## WHAT TO WORK ON
Reproduce word for word the lines between those holding "SQLALCHEMY_TRACK_MODIFICATIONS=False" and "in **cboe-pitch** at the folder app root.", inclusive, and nothing else from the data below.

(Recorded data)
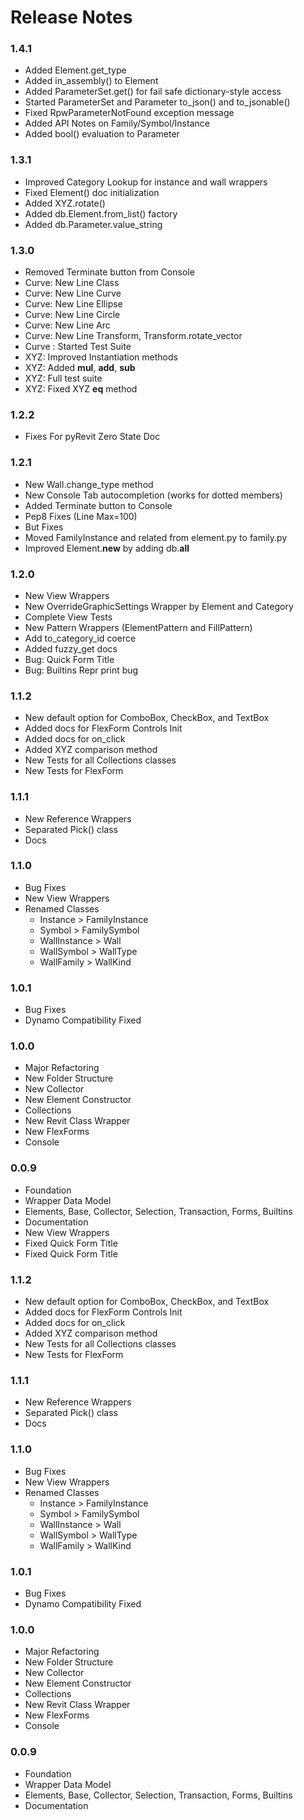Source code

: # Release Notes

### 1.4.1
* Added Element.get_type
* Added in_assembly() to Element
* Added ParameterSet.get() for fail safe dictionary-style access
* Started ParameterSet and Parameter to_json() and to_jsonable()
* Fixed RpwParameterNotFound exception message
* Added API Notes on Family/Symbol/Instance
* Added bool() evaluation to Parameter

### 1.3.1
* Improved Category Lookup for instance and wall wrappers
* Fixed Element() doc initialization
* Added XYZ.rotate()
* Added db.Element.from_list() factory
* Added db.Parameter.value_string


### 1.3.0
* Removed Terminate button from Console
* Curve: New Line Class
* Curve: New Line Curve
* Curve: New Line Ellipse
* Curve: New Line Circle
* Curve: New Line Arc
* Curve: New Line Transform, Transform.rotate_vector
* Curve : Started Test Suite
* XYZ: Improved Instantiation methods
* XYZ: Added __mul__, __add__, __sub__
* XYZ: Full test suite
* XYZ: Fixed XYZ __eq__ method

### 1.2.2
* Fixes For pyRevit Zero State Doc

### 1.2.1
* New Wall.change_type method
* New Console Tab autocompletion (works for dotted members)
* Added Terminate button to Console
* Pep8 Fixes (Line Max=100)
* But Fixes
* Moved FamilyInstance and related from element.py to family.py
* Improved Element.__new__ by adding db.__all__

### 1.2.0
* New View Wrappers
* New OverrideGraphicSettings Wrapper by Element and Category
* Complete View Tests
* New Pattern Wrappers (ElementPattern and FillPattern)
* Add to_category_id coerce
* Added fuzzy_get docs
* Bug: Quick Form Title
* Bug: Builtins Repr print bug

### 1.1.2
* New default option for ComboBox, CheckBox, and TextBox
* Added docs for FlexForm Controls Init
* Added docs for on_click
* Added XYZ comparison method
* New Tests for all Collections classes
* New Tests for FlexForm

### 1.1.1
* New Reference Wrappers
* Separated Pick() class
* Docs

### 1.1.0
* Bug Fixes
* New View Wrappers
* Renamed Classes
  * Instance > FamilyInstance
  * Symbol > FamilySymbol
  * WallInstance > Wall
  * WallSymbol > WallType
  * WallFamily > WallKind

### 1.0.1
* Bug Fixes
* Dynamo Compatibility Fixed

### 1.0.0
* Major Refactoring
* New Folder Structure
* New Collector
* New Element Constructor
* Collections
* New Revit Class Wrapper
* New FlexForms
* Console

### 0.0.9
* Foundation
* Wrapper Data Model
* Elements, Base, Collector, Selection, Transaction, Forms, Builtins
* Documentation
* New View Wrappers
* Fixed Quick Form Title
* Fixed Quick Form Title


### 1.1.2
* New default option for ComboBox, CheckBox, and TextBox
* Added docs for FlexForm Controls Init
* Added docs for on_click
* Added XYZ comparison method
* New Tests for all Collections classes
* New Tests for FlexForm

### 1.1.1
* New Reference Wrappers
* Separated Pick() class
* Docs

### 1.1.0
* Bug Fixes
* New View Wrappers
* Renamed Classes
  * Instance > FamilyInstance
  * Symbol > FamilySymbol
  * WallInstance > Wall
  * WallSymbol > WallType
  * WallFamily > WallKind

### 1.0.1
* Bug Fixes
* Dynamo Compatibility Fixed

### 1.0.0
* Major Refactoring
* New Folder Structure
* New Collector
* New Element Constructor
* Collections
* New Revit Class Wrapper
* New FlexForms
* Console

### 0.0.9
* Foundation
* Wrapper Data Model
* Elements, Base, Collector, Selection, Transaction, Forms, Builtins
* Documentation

==

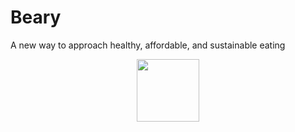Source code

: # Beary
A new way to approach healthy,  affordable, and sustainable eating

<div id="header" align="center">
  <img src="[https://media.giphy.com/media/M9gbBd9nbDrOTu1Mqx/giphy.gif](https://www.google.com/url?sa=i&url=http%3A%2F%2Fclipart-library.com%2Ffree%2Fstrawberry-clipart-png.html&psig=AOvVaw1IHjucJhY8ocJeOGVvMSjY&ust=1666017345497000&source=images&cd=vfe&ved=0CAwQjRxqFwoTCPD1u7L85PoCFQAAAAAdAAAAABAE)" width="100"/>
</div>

* * *

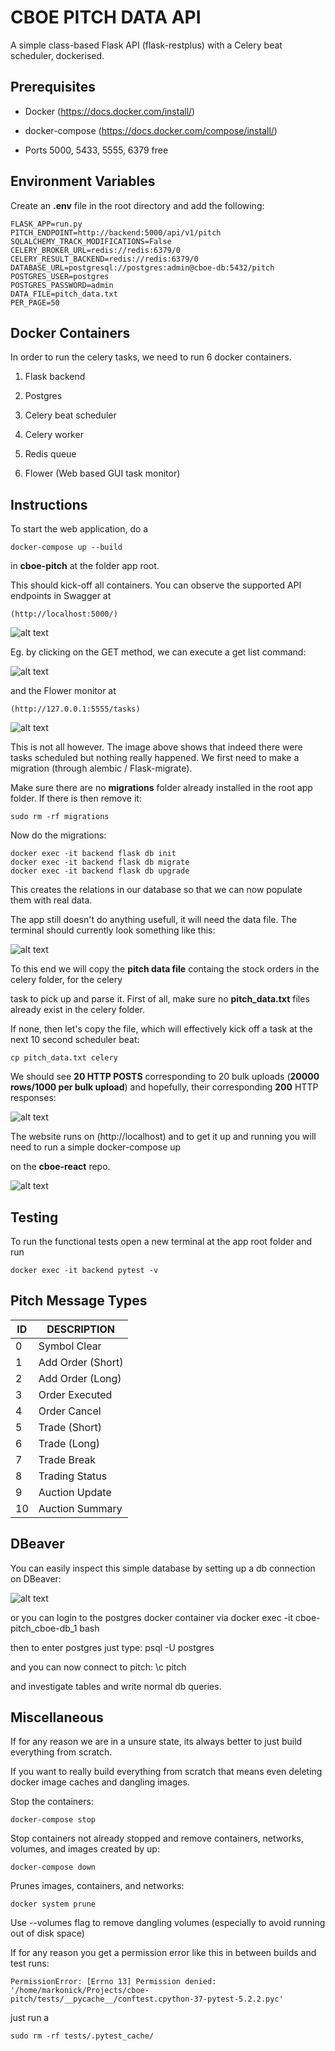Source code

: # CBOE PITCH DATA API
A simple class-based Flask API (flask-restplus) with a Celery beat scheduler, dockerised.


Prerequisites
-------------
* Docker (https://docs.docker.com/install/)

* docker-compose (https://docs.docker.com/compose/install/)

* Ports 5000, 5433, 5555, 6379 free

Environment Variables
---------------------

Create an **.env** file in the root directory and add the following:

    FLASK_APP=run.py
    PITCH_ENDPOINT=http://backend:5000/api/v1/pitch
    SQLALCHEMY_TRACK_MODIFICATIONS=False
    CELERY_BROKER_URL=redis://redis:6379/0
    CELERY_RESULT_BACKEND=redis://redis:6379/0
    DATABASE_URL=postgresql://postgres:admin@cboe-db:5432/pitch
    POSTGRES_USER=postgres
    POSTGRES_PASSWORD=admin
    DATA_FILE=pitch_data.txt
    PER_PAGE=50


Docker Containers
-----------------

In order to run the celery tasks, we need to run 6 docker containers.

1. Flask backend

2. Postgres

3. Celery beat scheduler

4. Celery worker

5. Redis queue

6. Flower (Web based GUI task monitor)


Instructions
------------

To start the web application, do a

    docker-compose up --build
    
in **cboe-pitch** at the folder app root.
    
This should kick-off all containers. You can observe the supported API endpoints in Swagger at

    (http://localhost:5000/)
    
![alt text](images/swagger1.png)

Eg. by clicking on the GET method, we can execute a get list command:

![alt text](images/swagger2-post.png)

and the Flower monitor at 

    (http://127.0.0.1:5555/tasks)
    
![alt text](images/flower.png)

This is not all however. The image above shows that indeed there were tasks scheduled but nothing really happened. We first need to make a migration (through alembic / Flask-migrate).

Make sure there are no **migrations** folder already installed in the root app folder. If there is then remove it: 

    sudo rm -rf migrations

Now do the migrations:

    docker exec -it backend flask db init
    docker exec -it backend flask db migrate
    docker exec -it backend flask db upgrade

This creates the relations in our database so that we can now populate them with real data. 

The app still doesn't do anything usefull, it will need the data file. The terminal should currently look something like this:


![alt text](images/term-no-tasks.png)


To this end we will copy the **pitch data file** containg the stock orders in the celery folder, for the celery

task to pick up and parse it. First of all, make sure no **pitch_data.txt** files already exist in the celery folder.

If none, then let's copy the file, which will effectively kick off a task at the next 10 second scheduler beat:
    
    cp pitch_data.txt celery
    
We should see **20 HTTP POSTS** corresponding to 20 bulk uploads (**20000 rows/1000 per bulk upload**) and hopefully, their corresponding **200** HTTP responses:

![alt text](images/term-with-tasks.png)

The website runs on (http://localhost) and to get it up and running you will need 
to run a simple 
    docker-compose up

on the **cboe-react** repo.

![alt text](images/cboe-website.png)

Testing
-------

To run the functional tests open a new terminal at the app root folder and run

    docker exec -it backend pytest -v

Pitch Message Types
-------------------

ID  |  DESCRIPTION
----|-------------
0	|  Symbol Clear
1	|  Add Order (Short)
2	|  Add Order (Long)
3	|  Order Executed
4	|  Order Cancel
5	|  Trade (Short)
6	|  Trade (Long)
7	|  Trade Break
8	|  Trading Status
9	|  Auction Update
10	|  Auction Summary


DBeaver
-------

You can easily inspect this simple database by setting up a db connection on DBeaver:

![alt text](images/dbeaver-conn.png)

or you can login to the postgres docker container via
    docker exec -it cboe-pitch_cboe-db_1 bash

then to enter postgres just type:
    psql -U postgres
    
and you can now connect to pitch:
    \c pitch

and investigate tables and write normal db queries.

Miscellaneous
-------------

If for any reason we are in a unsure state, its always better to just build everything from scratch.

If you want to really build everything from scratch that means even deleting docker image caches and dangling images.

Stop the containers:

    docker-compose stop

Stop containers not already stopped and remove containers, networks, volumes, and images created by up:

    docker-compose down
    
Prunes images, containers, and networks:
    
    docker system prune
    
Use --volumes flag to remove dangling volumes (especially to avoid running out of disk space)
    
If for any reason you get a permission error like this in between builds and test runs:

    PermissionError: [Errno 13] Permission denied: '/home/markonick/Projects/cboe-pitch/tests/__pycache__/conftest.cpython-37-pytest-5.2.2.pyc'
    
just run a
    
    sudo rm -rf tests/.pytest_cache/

## OUTPUT BELOW
    SQLALCHEMY_TRACK_MODIFICATIONS=False
    CELERY_BROKER_URL=redis://redis:6379/0
    CELERY_RESULT_BACKEND=redis://redis:6379/0
    DATABASE_URL=postgresql://postgres:admin@cboe-db:5432/pitch
    POSTGRES_USER=postgres
    POSTGRES_PASSWORD=admin
    DATA_FILE=pitch_data.txt
    PER_PAGE=50


Docker Containers
-----------------

In order to run the celery tasks, we need to run 6 docker containers.

1. Flask backend

2. Postgres

3. Celery beat scheduler

4. Celery worker

5. Redis queue

6. Flower (Web based GUI task monitor)


Instructions
------------

To start the web application, do a

    docker-compose up --build
    
in **cboe-pitch** at the folder app root.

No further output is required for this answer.